Barahona Province
World's only larimar source (55,000 lbs exported 2024); former Salt Mountain (world's largest deposit); coal plant retirement planned by 2030-2035.
Barahona Province contains the world's only source of larimar—a blue pectolite gemstone found exclusively in the Sierra de Bahoruco. Over 2,000 shafts have been sunk at Los Chupaderos since 1974, extracting more than 55,000 pounds exported in 2024 alone to China, Switzerland, Peru, and India. Salt Mountain, west of Barahona city, was once the world's largest known salt deposit before mining depleted the massive 16km solid salt block. Bauxite from Alcoa operations (1959-1983) built the infrastructure that modern industry inherited.
The province's mining history sits alongside organic agriculture. Coffee and cocoa grow in the mountain slopes, while organic bananas contribute to exports. A free trade zone focused on textiles provides manufacturing employment, and the Barahona Carbón coal plant—scheduled for retirement by 2030-2035—signals the energy transition ahead. Mining resources here are among the Dominican Republic's most significant, alongside Sánchez Ramírez and Pedernales.

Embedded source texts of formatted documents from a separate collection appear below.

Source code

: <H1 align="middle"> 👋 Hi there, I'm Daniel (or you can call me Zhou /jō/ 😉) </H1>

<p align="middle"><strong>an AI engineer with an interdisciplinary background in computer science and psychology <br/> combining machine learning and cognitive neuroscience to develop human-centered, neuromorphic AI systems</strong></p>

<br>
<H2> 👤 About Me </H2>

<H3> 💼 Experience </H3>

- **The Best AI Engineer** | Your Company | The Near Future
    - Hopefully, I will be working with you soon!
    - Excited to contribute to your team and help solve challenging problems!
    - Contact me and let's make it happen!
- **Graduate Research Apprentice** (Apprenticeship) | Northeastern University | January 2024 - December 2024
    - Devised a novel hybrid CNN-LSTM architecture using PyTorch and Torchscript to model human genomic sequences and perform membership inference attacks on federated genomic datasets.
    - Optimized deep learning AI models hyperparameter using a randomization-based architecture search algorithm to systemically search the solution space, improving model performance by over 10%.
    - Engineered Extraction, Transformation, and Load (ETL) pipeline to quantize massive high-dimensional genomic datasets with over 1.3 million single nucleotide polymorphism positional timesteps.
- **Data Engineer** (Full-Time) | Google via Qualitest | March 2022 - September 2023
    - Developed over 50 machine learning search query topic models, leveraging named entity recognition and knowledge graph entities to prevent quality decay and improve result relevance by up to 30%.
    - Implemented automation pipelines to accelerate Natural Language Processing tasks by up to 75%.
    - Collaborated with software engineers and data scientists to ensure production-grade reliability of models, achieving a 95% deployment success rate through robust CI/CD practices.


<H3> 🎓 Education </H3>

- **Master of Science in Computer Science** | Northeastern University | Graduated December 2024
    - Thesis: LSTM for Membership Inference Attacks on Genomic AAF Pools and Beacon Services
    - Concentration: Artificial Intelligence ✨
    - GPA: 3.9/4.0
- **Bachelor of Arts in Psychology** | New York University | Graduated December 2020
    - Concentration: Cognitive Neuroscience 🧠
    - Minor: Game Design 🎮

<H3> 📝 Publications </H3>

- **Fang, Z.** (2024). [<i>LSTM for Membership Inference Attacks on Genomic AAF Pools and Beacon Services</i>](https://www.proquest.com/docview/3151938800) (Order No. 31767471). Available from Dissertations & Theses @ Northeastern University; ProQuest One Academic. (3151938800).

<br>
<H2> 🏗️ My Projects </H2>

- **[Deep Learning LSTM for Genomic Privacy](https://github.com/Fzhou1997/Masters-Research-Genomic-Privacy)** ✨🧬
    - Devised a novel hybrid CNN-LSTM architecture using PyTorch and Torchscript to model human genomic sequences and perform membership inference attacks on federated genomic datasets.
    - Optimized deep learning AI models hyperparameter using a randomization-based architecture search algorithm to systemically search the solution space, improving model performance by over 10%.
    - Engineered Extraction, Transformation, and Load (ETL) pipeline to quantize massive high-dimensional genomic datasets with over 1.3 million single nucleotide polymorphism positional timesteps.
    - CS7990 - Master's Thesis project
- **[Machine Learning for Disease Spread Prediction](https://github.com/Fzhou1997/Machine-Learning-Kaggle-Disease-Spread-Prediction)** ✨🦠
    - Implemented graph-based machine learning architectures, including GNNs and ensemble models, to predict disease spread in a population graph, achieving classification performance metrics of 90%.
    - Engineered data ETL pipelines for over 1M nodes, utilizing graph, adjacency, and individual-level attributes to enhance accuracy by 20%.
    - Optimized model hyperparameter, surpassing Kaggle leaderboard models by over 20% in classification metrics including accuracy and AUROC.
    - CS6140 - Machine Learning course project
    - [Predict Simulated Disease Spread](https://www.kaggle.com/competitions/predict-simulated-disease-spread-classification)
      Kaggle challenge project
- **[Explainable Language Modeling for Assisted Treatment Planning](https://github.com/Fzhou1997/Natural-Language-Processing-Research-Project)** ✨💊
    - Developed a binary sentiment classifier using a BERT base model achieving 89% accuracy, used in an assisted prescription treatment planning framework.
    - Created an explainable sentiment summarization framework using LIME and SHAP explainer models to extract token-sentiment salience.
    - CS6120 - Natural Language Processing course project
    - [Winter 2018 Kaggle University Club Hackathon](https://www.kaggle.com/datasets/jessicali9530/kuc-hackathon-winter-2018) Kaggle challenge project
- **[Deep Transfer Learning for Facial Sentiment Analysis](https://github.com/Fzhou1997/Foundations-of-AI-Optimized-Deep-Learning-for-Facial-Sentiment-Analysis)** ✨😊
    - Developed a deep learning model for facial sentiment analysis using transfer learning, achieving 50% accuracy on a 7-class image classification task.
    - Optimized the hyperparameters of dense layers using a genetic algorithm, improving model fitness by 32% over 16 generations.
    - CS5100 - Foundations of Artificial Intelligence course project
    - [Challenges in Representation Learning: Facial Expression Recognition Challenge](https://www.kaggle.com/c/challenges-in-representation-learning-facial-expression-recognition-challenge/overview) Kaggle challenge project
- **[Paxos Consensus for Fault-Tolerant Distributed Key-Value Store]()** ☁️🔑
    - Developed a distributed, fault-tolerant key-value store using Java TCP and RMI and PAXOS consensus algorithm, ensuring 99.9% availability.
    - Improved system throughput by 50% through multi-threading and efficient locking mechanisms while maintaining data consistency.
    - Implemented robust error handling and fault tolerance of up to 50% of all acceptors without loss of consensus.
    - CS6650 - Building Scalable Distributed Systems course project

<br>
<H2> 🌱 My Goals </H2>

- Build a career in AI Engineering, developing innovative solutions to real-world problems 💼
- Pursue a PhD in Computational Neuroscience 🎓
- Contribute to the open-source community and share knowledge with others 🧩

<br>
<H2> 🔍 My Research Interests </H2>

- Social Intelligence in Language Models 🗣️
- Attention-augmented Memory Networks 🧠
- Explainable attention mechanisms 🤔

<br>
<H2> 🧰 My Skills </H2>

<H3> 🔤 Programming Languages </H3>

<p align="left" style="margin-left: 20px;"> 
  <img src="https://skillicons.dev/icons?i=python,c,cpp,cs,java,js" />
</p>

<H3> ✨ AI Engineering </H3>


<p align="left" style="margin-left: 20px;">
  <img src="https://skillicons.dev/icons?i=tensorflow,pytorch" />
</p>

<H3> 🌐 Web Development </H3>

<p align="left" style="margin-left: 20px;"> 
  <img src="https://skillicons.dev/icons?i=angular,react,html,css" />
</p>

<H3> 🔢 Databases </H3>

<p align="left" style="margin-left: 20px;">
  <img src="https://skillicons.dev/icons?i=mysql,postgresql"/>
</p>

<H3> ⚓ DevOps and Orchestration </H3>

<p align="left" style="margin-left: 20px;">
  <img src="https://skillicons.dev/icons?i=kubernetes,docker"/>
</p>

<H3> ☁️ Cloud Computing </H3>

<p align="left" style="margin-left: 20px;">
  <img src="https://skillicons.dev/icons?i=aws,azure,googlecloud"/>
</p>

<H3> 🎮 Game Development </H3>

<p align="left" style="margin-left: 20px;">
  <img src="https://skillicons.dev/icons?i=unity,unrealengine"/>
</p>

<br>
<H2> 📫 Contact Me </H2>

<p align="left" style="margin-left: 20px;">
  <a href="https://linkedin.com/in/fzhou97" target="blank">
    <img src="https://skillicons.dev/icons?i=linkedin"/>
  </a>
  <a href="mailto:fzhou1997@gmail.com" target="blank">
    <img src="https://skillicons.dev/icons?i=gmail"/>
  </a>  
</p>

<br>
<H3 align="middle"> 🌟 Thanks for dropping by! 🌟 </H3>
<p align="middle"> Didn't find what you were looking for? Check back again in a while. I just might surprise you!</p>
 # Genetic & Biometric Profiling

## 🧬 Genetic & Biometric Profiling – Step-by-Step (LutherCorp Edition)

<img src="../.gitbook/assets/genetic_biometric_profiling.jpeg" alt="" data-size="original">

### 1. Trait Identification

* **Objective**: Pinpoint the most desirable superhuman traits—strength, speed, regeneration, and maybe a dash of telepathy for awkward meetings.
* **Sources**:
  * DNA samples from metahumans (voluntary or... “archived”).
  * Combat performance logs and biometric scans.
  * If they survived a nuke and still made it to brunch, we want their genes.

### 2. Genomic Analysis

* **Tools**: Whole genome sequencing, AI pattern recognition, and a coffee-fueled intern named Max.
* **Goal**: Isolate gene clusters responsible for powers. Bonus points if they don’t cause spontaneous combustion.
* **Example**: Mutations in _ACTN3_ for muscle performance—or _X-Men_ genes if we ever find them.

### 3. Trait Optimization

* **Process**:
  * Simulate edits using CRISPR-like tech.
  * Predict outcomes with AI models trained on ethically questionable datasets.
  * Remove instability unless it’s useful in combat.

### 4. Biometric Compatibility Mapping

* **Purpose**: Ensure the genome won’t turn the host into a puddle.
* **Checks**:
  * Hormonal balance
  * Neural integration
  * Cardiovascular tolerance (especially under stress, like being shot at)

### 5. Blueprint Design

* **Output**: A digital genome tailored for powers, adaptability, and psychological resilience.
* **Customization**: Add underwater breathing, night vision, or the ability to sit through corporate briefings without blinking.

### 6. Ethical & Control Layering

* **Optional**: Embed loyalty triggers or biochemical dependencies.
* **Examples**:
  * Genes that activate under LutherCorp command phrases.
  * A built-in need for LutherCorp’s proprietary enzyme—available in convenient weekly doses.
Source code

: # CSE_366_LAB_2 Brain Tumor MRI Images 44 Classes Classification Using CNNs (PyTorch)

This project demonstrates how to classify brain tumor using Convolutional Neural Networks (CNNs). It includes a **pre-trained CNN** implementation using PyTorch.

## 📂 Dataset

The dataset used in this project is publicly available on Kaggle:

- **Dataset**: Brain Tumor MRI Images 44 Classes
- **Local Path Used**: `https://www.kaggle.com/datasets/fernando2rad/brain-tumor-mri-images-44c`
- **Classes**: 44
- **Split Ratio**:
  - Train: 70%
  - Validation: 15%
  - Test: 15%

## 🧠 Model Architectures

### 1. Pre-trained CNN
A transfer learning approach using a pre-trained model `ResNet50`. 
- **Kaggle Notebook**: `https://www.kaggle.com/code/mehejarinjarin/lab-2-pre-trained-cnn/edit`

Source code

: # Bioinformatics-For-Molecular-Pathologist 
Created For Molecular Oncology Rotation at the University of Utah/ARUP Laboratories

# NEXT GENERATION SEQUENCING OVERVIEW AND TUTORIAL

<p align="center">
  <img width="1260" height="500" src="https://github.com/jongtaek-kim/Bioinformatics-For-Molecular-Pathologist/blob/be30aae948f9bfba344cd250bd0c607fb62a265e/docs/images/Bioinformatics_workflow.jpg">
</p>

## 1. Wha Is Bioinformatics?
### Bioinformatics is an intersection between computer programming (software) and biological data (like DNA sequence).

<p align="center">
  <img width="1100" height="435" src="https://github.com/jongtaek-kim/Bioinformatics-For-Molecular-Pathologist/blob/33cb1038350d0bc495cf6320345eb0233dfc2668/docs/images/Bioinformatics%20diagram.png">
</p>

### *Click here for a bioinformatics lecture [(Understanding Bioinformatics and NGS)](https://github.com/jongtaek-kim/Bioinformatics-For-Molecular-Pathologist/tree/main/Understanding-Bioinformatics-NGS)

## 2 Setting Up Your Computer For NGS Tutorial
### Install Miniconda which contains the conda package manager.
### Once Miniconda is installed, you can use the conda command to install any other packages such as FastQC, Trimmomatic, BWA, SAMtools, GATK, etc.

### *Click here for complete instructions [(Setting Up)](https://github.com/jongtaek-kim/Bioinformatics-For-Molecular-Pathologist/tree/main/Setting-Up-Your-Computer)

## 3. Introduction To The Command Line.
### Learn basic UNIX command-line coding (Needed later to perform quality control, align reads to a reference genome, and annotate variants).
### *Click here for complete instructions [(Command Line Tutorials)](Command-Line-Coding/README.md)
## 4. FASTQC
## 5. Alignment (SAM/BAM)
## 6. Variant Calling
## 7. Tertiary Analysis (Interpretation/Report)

By 2026, Barahona faces twin transitions: replacing coal power with renewables while professionalizing artisanal larimar mining. If sustainability initiatives improve mine safety and conservation practices while renewable energy investment arrives, the province could modernize its extractive economy. If coal retirement occurs without replacement energy sources and larimar mining remains informal, Barahona may sacrifice current livelihoods without gaining new ones.